#### Recorded data:
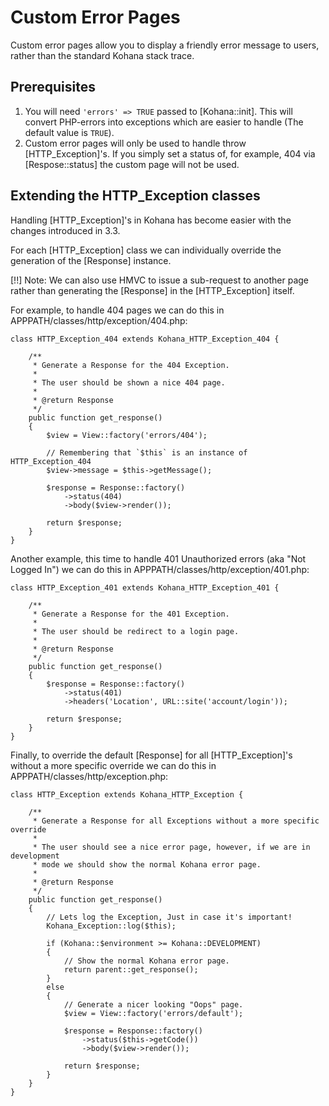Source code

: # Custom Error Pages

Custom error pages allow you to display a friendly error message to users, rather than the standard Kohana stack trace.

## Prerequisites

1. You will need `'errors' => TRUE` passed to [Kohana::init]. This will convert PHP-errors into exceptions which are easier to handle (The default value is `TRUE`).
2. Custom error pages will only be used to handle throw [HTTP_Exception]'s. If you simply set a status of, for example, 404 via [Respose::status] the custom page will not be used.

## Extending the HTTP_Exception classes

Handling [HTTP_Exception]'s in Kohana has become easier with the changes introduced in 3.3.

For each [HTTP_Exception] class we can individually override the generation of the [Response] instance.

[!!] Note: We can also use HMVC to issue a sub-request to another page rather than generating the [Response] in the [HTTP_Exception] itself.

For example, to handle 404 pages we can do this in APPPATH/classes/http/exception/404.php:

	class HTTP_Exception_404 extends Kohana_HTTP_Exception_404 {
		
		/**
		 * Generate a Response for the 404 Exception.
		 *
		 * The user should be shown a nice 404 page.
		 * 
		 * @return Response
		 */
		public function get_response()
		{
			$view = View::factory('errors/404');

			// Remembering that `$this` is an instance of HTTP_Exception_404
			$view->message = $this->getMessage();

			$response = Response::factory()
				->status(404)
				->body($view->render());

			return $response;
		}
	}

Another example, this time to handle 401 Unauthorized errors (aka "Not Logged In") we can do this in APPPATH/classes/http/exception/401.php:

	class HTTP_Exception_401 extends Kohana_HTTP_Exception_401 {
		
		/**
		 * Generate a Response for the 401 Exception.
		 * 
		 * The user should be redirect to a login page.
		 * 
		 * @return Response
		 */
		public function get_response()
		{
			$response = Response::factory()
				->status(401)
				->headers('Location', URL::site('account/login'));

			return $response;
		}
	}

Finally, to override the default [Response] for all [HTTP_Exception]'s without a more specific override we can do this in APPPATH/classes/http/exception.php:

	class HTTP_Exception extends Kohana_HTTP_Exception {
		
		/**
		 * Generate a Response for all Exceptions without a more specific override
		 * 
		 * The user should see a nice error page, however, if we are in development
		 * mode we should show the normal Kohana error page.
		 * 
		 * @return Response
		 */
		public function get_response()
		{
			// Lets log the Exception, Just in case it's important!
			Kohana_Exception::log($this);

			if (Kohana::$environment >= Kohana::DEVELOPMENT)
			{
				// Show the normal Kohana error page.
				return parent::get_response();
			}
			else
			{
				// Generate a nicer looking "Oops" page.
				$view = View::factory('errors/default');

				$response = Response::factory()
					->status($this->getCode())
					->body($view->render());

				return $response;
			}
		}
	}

#### Exercise description:
Return every line from the records above that holds the word "example".

#### Finished task:
2. Custom error pages will only be used to handle throw [HTTP_Exception]'s. If you simply set a status of, for example, 404 via [Respose::status] the custom page will not be used.
For example, to handle 404 pages we can do this in APPPATH/classes/http/exception/404.php:
Another example, this time to handle 401 Unauthorized errors (aka "Not Logged In") we can do this in APPPATH/classes/http/exception/401.php:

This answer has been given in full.